- **The task**:
Search the data for the string "local" and extract every line where it appears.

Collected data:
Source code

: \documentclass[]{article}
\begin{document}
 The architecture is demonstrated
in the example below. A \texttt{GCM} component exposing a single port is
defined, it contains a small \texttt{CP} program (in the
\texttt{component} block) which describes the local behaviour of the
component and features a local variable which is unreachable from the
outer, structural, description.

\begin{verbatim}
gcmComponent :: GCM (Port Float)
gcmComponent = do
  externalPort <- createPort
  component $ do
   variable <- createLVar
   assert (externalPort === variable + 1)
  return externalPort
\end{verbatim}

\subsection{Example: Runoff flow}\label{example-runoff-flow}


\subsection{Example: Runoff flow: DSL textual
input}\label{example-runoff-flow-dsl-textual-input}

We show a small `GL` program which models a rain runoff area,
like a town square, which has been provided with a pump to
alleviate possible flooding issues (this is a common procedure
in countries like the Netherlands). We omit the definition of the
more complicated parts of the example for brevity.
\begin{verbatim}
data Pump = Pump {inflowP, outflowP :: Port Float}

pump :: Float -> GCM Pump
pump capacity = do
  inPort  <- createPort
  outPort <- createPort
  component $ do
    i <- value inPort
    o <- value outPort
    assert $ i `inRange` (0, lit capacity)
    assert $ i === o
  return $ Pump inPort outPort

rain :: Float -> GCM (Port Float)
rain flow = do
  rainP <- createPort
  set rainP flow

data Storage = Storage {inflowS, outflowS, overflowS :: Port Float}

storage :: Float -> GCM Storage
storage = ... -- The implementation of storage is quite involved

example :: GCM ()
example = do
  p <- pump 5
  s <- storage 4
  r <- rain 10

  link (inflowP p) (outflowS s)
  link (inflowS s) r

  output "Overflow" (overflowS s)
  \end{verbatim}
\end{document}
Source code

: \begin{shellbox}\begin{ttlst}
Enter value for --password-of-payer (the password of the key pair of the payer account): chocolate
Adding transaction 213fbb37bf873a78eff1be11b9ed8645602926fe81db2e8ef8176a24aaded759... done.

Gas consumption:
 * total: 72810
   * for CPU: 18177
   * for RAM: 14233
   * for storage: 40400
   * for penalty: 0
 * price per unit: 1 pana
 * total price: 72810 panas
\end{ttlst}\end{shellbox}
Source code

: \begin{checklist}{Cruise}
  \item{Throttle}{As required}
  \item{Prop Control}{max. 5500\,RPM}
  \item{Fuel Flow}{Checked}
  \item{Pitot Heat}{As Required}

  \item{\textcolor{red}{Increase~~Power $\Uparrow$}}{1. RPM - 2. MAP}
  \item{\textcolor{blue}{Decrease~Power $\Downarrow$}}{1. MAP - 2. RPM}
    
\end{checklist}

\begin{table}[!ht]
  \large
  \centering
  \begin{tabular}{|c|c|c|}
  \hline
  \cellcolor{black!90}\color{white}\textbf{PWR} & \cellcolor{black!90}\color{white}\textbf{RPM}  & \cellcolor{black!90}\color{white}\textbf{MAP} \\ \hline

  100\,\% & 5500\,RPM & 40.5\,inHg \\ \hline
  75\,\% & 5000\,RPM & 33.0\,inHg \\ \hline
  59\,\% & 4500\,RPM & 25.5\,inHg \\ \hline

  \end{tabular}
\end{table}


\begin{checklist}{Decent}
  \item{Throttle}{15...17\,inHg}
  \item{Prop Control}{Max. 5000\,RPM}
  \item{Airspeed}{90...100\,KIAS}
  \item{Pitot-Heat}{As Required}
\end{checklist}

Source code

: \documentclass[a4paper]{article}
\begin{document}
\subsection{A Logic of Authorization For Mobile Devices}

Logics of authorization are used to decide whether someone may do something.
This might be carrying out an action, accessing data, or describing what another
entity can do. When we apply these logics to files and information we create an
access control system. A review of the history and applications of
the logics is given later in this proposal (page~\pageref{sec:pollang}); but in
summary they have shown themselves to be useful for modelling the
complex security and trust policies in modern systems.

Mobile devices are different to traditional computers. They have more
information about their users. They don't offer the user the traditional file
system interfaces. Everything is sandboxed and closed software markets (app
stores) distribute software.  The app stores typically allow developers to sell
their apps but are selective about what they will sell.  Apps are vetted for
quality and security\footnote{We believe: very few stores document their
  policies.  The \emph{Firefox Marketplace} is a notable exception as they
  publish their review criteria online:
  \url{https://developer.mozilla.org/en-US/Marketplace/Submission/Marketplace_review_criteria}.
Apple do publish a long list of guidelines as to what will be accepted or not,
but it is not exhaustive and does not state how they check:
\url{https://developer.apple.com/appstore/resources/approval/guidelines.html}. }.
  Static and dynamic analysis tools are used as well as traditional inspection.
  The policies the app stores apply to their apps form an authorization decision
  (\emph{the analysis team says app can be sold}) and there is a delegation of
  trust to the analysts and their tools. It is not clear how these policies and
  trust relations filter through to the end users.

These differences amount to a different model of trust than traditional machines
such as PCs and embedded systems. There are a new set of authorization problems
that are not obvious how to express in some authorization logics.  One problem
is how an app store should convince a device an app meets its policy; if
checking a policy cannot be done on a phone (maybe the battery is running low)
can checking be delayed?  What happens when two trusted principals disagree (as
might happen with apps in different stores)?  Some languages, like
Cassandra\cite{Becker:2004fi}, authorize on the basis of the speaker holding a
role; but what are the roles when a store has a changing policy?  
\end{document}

- **Task response**:
\texttt{component} block) which describes the local behaviour of the
component and features a local variable which is unreachable from the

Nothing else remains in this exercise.